Under the Constitution of the United States and American legal tradition, there are at least six times when the unalienable rights of a person, or the nation at large, may be legitimately infringed or suspended: due process (e.g. court trial), injunctions, eminent domain, lawsuits to protect the rights of others, invasion/rebellion (temporary suspension of the right of habeas corpus), and direct taxation.

On the other hand, the Bill of Rights, Jury trials, Grand Juries, habeas corpus, right to petition for redress of grievances, courts of appeal, etc., are there to provide safeguards for these rights.

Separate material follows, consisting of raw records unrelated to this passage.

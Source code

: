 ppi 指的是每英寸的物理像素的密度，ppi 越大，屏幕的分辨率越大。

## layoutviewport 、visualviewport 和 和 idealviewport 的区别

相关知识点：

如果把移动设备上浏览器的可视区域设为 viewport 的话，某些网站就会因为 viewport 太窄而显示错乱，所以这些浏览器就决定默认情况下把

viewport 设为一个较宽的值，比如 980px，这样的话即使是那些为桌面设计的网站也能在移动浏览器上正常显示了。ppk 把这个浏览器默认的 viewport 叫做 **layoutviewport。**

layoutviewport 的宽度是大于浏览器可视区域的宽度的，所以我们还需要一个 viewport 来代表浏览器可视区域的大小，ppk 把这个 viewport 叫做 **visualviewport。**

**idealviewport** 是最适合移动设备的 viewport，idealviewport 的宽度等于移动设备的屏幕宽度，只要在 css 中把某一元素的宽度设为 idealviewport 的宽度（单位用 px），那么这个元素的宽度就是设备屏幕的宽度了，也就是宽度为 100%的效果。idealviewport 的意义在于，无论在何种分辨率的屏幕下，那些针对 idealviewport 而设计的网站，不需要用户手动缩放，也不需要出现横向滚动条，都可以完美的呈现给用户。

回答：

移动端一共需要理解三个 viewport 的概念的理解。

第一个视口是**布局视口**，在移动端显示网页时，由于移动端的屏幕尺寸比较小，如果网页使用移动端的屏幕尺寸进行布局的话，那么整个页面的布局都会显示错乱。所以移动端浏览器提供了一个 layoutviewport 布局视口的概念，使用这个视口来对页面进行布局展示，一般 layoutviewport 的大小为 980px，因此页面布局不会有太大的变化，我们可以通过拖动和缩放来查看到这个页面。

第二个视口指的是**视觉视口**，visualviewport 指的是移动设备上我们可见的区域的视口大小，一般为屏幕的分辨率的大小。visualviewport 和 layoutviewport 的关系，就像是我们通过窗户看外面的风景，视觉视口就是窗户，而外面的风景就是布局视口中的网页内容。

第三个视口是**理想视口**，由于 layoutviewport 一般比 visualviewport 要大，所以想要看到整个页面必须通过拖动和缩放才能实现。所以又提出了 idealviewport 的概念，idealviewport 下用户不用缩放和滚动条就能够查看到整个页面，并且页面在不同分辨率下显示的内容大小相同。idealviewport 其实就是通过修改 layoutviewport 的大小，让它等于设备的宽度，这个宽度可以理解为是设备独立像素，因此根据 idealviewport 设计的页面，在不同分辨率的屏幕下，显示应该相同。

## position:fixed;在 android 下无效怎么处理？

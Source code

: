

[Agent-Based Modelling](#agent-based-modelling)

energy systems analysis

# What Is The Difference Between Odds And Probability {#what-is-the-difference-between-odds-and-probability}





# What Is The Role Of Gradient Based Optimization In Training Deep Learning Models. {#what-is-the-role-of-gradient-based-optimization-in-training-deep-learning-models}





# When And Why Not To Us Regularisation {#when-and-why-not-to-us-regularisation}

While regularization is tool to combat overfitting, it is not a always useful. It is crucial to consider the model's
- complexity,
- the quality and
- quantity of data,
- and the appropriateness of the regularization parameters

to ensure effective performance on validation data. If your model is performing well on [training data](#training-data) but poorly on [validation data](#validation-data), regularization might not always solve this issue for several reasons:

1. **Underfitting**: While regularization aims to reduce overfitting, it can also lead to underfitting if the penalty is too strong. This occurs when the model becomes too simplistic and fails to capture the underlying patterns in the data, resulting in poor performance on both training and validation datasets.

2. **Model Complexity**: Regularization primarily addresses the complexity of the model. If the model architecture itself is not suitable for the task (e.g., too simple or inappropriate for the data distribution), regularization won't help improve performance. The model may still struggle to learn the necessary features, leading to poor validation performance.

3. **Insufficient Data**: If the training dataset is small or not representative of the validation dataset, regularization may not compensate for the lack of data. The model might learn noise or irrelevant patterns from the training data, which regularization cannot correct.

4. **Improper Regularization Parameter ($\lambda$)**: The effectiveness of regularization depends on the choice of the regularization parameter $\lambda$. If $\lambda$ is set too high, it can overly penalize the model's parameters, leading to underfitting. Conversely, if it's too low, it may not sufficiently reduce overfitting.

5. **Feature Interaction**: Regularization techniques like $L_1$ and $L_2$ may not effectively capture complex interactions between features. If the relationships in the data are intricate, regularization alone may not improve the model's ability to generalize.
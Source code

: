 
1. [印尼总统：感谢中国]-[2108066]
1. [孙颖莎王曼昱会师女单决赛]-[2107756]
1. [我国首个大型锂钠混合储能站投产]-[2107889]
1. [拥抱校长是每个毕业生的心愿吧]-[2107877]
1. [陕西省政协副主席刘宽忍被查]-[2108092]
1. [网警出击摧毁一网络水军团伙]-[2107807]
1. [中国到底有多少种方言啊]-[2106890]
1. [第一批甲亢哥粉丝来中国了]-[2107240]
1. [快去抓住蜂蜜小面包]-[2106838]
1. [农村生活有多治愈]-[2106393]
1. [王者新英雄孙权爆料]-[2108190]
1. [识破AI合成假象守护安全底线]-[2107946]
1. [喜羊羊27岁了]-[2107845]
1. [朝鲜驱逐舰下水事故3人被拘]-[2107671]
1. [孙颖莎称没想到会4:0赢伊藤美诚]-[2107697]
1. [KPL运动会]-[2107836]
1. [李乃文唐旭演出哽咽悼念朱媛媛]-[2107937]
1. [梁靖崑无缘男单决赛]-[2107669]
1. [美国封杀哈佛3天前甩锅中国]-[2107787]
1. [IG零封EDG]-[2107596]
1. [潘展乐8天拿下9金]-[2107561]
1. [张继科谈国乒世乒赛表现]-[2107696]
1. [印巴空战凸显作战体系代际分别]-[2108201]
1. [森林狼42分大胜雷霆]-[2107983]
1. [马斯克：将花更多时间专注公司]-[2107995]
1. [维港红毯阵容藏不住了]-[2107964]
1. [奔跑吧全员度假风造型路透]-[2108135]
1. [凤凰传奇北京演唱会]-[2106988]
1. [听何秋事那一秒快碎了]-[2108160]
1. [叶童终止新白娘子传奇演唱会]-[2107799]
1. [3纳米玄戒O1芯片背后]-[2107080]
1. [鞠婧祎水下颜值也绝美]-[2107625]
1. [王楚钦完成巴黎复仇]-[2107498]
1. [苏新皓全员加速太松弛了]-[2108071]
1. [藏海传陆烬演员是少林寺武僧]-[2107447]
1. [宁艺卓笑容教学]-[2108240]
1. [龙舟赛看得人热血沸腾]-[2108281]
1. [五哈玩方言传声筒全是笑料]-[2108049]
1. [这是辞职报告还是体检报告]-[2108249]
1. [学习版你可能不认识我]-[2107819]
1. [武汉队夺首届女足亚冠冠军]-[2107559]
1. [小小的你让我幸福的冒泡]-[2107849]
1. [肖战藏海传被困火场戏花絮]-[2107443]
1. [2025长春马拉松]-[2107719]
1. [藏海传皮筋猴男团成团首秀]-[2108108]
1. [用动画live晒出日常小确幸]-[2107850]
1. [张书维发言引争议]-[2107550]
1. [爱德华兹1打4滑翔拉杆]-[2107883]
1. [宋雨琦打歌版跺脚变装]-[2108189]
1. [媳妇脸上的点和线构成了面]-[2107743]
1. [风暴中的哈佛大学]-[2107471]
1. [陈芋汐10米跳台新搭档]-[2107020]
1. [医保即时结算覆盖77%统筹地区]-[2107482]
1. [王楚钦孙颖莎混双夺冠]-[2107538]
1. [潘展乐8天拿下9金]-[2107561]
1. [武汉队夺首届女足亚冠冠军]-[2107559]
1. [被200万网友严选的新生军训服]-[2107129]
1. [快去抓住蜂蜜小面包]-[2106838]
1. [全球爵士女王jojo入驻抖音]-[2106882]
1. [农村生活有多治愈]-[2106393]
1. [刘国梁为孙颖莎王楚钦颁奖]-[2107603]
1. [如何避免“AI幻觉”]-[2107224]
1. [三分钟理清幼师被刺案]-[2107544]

Hate crime laws, the Kelo decision, and other federal government threats to these rights have bypassed these safeguards.
6.5.2012 | 2:03pm
Excellent post. It got me thinking about a man on whom I have relied a great deal intellectually in recent years--Hadley Arkes and his natural right philosophy. But Arkes, as far as I can tell, will never mention God in his advocacy for a natural rights approach to the law. In my mind, he's always dancing around God, and I have just assumed his intent is not to open himself up to the religion-state criticism.

But your discussion of John Locke sounds both necessary and correct to understanding unalienable rights.

I wish I knew why Arkes always dances around God. Is there a difference between inalienable rights and natural rights? Arkes would say that natural rights are those rights upon which we can all agree through reason, but the only thing that keeps reason from being relativism's jump ball is that it was endowed to us by God.

Harry Jaffa has written endlessly about this idea of inalienable rights and the Declaration of Independence. Jaffa agrees that it does hinge on God.

...someone drag Hadley Arkes into this!
6.5.2012 | 2:24pm
Wow--great exposition of this term! How many times have I heard this word but didn't realize what it meant. Thanks.
6.6.2012 | 3:13pm
Mark Dowie says:
By saying that inalienable rights are endowed by a Creator and concluding from that postulation that God owns our lives, are you not leaping to an assumption-lacking-evidence that "the Creator" is God? How do you advise people who believe that Nature, not God, is the creator and driver of the universe?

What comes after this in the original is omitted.